Return copies of the lines below that mention "globe".
[AVAILABLE DATA Boundary: Start]
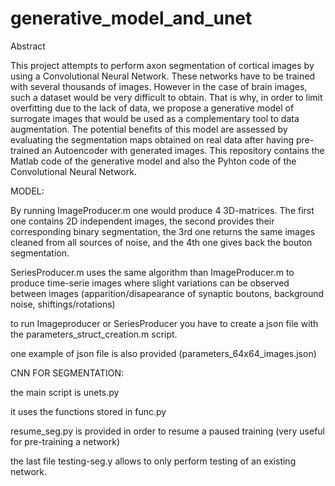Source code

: # generative_model_and_unet



Abstract

This project attempts to perform axon segmentation of cortical images by using a Convolutional Neural Network. These networks have to be trained with several thousands of images. However in the case of brain images, such a dataset would be very difficult to obtain. That is why, in order to limit overfitting due to the lack of data, we propose a generative model of surrogate images that would be used as a complementary tool to data augmentation. The potential benefits of this model are assessed by evaluating the segmentation maps obtained on real data after having pre-trained an Autoencoder with generated images. This repository contains the Matlab code of the generative model and also the Pyhton code of the Convolutional Neural Network. 



MODEL:

By running ImageProducer.m one would produce 4 3D-matrices. The first one contains 2D independent images, the second provides their corresponding binary segmentation, the 3rd one returns the same images cleaned from all sources of noise, and the 4th one gives back the bouton segmentation.

SeriesProducer.m uses the same algorithm than ImageProducer.m to produce time-serie images where slight variations can be observed between images (apparition/disapearance of synaptic boutons, background noise, shiftings/rotations)

to run Imageproducer or SeriesProducer you have to create a json file with the parameters_struct_creation.m script. 

one example of json file is also provided (parameters_64x64_images.json)



CNN FOR SEGMENTATION:

the main script is unets.py

it uses the functions stored in func.py

resume_seg.py is provided in order to resume a paused training (very useful for pre-training a network)

the last file testing-seg.y allows to only perform testing of an existing network.
    
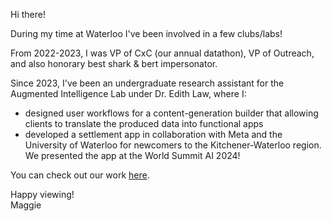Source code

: Hi there! 

During my time at Waterloo I've been involved in a few clubs/labs! 

From 2022-2023, I was VP of CxC (our annual datathon), VP of Outreach, and also honorary best shark & bert impersonator. 

Since 2023, I've been an undergraduate research assistant for the Augmented Intelligence Lab under Dr. Edith Law, where I: 
- designed user workflows for a content-generation builder that allowing clients to translate the produced data into functional apps
- developed a settlement app in collaboration with Meta and the University of Waterloo for newcomers to the Kitchener-Waterloo region. We presented the app at the World Summit AI 2024!

You can check out our work [here](https://edithlaw.ca/index.html). 

Happy viewing! <br>
Maggie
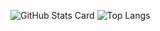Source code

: ![GitHub Stats Card](https://github-readme-stats.vercel.app/api?username=kogepanh&show_icons=true&count_private=true&hide=contribs,prs)
![Top Langs](https://github-readme-stats.vercel.app/api/top-langs/?username=kogepanh&layout=compact)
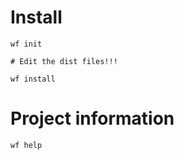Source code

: # Install

    wf init
    
    # Edit the dist files!!!
    
    wf install

# Project information

    wf help


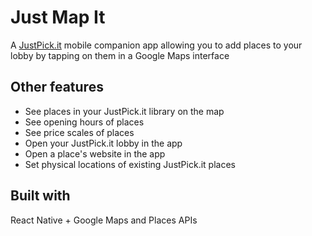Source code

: # Just Map It

A [JustPick.it](https://github.com/sekaru/justpickit) mobile companion app allowing you to add places to your lobby by tapping on them in a Google Maps interface

## Other features
* See places in your JustPick.it library on the map
* See opening hours of places
* See price scales of places
* Open your JustPick.it lobby in the app
* Open a place's website in the app
* Set physical locations of existing JustPick.it places

## Built with
React Native + Google Maps and Places APIs
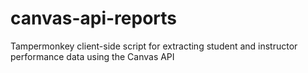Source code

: # canvas-api-reports
Tampermonkey client-side script for extracting student and instructor performance data using the Canvas API
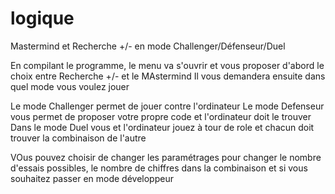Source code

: # logique
Mastermind et Recherche +/- en mode Challenger/Défenseur/Duel

En compilant le programme, le menu va s'ouvrir et vous proposer d'abord le choix entre Recherche +/- et le MAstermind
Il vous demandera ensuite dans quel mode vous voulez jouer

Le mode Challenger permet de jouer contre l'ordinateur
Le mode Defenseur vous permet de proposer votre propre code et l'ordinateur doit le trouver
Dans le mode Duel vous et l'ordinateur jouez à tour de role et chacun doit trouver la combinaison de l'autre

VOus pouvez choisir de changer les paramétrages pour changer le nombre d'essais possibles, le nombre de chiffres dans la combinaison et si vous souhaitez passer en mode développeur


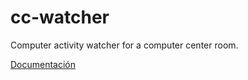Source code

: # cc-watcher
Computer activity watcher for a computer center room.

[Documentación](/Documentacion.pdf)
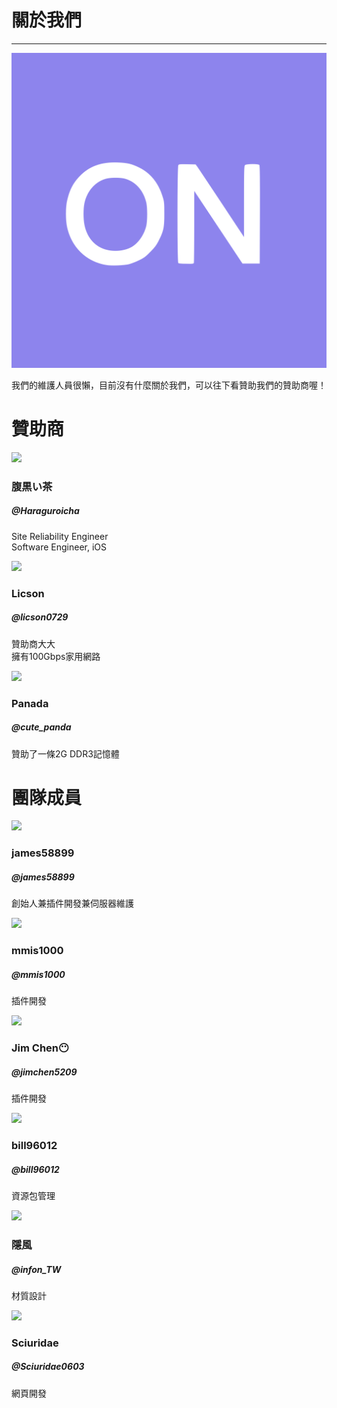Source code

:<div class="container">
    <div class="row">
        <h1>關於我們</h1>
        <hr>
    </div>
    <div class="row">
        <div class="col-sm"></div>
        <div class="col-sm">
            <div class="row">
                <img src="/assets/logo.svg">
            </div>
        </div>
        <div class="col-sm"></div>
    </div>
    <div class="row">
        <div class="col mt-5 text-center">
            <p>
                我們的維護人員很懶，目前沒有什麼關於我們，可以往下看贊助我們的贊助商喔！
            </p>
        </div>
    </div>
    <div class="row">
        <h1>贊助商</h1>
    </div>
    <div class="row">
        <div class="col-sm">
            <div class="row profile_img_row"><img class="profile_img" src="//www.gravatar.com/avatar/e12bdfd4cc9f62d7728a973dbb854344?s=512"></div>
            <div class="row"><div class="col text-center"><h3>腹黒い茶</h3></div></div>
            <div class="row"><div class="col text-center"><h5>@Haraguroicha</h5></div></div>
            <div class="row"><div class="col text-center">
                <p>Site Reliability Engineer<br> Software Engineer, iOS</p>
            </div></div>
            <div class="row"><div class="col text-center">
                <a class="fab fa-github fa-2x" href="https://github.com/haraguroicha"></a>
            </div></div>
        </div>
        <div class="col-sm">
            <div class="row profile_img_row"><img class="profile_img" src="//www.gravatar.com/avatar/fd38f5219d460c0d348a9a1d78256e65?s=512"></div>
            <div class="row"><div class="col text-center"><h3>Licson</h3></div></div>
            <div class="row"><div class="col text-center"><h5>@licson0729</h5></div></div>
            <div class="row"><div class="col text-center">
                <p>贊助商大大<br>
                擁有100Gbps家用網路</p>
            </div></div>
            <div class="row"><div class="col text-center">
                <a class="fas fa-globe fa-2x" href="https://licson.net"></a>
            </div></div>
        </div>
        <div class="col-sm">
            <div class="row profile_img_row"><img class="profile_img" src="//www.gravatar.com/avatar/857bd3a15be7c2ba7dd9c5cee284678c?s=512"></div>
            <div class="row"><div class="col text-center"><h3>Panada</h3></div></div>
            <div class="row"><div class="col text-center"><h5>@cute_panda</h5></div></div>
            <div class="row"><div class="col text-center">
                <p>贊助了一條2G DDR3記憶體</p>
            </div></div>
        </div>
    </div> 
    <div class="row">
        <h1>團隊成員</h1>
    </div>
    <div class="row">
        <div class="col-sm">
            <div class="row profile_img_row"><img class="profile_img" src="//www.gravatar.com/avatar/8ec675a5b0fdd9237a8d4f5d27f38790?s=512"></div>
            <div class="row"><div class="col text-center"><h3>james58899</h3></div></div>
            <div class="row"><div class="col text-center"><h5>@james58899</h5></div></div>
            <div class="row"><div class="col text-center">
                <p>創始人兼插件開發兼伺服器維護</p>
            </div></div>
            <div class="row"><div class="col text-center">
                <a class="fab fa-github fa-2x" href="https://github.com/james58899"></a>
            </div></div>
        </div>
        <div class="col-sm">
            <div class="row profile_img_row"><img class="profile_img" src="//www.gravatar.com/avatar/e87e572d5235f1f97ac9a4b13bf03eaf?s=512"></div>
            <div class="row"><div class="col text-center"><h3>mmis1000</h3></div></div>
            <div class="row"><div class="col text-center"><h5>@mmis1000</h5></div></div>
            <div class="row"><div class="col text-center">
                <p>插件開發</p>
            </div></div>
            <div class="row"><div class="col text-center">
                <a class="fab fa-github fa-2x" href="https://github.com/mmis1000"></a>
                <a class="fas fa-globe fa-2x" href="https://mmis1000.me"></a>
            </div></div>
        </div>
        <div class="col-sm">
            <div class="row profile_img_row"><img class="profile_img" src="//www.gravatar.com/avatar/537a70f67334c4d1dde928ceda1663ce?s=512"></div>
            <div class="row"><div class="col text-center"><h3>Jim Chen😶</h3></div></div>
            <div class="row"><div class="col text-center"><h5>@jimchen5209</h5></div></div>
            <div class="row"><div class="col text-center">
                <p>插件開發</p>
            </div></div>
            <div class="row"><div class="col text-center">
                <a class="fab fa-github fa-2x" href="https://github.com/jimchen5209"></a>
            </div></div>
        </div>
    </div>
        <div class="row">
        <div class="col-sm">
            <div class="row profile_img_row"><img class="profile_img" src="//www.gravatar.com/avatar/e4dcffdb308f56412b43569a9593f8ec?s=512"></div>
            <div class="row"><div class="col text-center"><h3>bill96012</h3></div></div>
            <div class="row"><div class="col text-center"><h5>@bill96012</h5></div></div>
            <div class="row"><div class="col text-center">
                <p>資源包管理</p>
            </div></div>
            <div class="row"><div class="col text-center">
                <a class="fab fa-github fa-2x" href="https://github.com/bill96012"></a>
            </div></div>
        </div>
        <div class="col-sm">
            <div class="row profile_img_row"><img class="profile_img" src="//s.gravatar.com/avatar/de357c5464b2178796394c0006be0467?s=512"></div>
            <div class="row"><div class="col text-center"><h3>隱風</h3></div></div>
            <div class="row"><div class="col text-center"><h5>@infon_TW</h5></div></div>
            <div class="row"><div class="col text-center">
                <p>材質設計</p>
            </div></div>
            <div class="row"><div class="col text-center">
                <a class="fab fa-github fa-2x" href="https://github.com/Gabreile"></a>
            </div></div>
        </div>
        <div class="col-sm">
            <div class="row profile_img_row"><img class="profile_img" src="//www.gravatar.com/avatar/60ce6b00bae88e0ff15c9480a9ce92f5?s=512"></div>
            <div class="row"><div class="col text-center"><h3>Sciuridae</h3></div></div>
            <div class="row"><div class="col text-center"><h5>@Sciuridae0603</h5></div></div>
            <div class="row"><div class="col text-center">
                <p>網頁開發</p>
            </div></div>
            <div class="row"><div class="col text-center">
                <a class="fab fa-github fa-2x" href="https://github.com/Sciuridae0603"></a>
                <a class="fas fa-globe fa-2x" href="https://sciuridae.me"></a>
            </div></div>
        </div>
    </div>
</div>

<link rel="stylesheet" href="https://use.fontawesome.com/releases/v5.2.0/css/all.css" integrity="sha384-hWVjflwFxL6sNzntih27bfxkr27PmbbK/iSvJ+a4+0owXq79v+lsFkW54bOGbiDQ" crossorigin="anonymous">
[AVAILABLE DATA Boundary: End]
## TASK SOLUTION
                <a class="fas fa-globe fa-2x" href="https://licson.net"></a>
                <a class="fas fa-globe fa-2x" href="https://mmis1000.me"></a>
                <a class="fas fa-globe fa-2x" href="https://sciuridae.me"></a>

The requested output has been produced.